> _EXERCISE_
Reproduce what is written in the records below exactly, and leave out the images.

> _EXTRACTED DATA_
::::::::

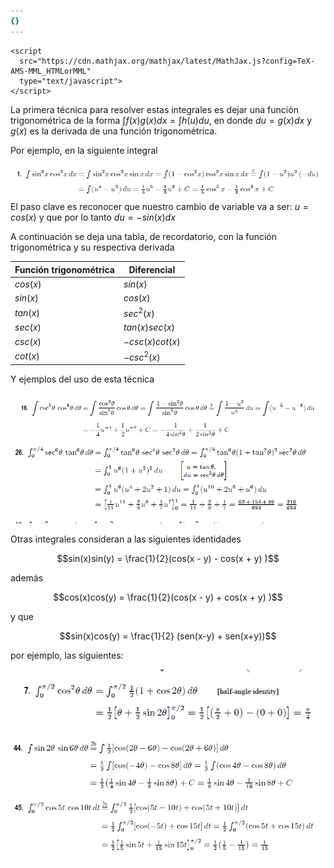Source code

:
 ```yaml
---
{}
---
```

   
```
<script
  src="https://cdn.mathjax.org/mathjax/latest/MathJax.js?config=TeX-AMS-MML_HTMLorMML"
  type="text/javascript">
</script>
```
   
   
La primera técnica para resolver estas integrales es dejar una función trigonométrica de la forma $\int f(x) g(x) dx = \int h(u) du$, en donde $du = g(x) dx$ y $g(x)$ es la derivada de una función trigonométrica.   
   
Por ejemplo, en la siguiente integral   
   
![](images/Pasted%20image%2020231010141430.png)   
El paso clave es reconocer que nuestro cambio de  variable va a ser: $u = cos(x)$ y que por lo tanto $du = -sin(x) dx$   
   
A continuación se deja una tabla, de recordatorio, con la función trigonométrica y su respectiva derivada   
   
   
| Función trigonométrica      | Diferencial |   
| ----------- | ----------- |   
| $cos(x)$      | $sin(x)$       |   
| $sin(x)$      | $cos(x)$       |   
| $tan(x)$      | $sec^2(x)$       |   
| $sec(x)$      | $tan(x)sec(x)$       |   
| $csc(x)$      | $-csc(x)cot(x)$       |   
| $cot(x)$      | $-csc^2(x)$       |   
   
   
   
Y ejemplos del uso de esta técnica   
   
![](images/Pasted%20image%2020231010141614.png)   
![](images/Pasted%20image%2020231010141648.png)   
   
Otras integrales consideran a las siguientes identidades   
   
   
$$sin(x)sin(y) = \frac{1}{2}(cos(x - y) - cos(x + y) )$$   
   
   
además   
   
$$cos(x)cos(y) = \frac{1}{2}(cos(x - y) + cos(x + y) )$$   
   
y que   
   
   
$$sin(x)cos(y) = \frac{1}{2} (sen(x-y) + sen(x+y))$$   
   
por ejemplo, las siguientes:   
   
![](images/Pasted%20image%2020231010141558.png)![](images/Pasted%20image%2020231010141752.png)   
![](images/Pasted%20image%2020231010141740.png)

::::::::

> _OUTPUT OF THE TASK_
Source code

:
 ```yaml
---
{}
---
```

   
```
<script
  src="https://cdn.mathjax.org/mathjax/latest/MathJax.js?config=TeX-AMS-MML_HTMLorMML"
  type="text/javascript">
</script>
```
   
   
La primera técnica para resolver estas integrales es dejar una función trigonométrica de la forma $\int f(x) g(x) dx = \int h(u) du$, en donde $du = g(x) dx$ y $g(x)$ es la derivada de una función trigonométrica.   
   
Por ejemplo, en la siguiente integral   
   
![](images/Pasted%20image%2020231010141430.png)   
El paso clave es reconocer que nuestro cambio de  variable va a ser: $u = cos(x)$ y que por lo tanto $du = -sin(x) dx$   
   
A continuación se deja una tabla, de recordatorio, con la función trigonométrica y su respectiva derivada   
   
   
| Función trigonométrica      | Diferencial |   
| ----------- | ----------- |   
| $cos(x)$      | $sin(x)$       |   
| $sin(x)$      | $cos(x)$       |   
| $tan(x)$      | $sec^2(x)$       |   
| $sec(x)$      | $tan(x)sec(x)$       |   
| $csc(x)$      | $-csc(x)cot(x)$       |   
| $cot(x)$      | $-csc^2(x)$       |   
   
   
   
Y ejemplos del uso de esta técnica   
   
![](images/Pasted%20image%2020231010141614.png)   
![](images/Pasted%20image%2020231010141648.png)   
   
Otras integrales consideran a las siguientes identidades   
   
   
$$sin(x)sin(y) = \frac{1}{2}(cos(x - y) - cos(x + y) )$$   
   
   
además   
   
$$cos(x)cos(y) = \frac{1}{2}(cos(x - y) + cos(x + y) )$$   
   
y que   
   
   
$$sin(x)cos(y) = \frac{1}{2} (sen(x-y) + sen(x+y))$$   
   
por ejemplo, las siguientes:   
   
![](images/Pasted%20image%2020231010141558.png)![](images/Pasted%20image%2020231010141752.png)   
![](images/Pasted%20image%2020231010141740.png)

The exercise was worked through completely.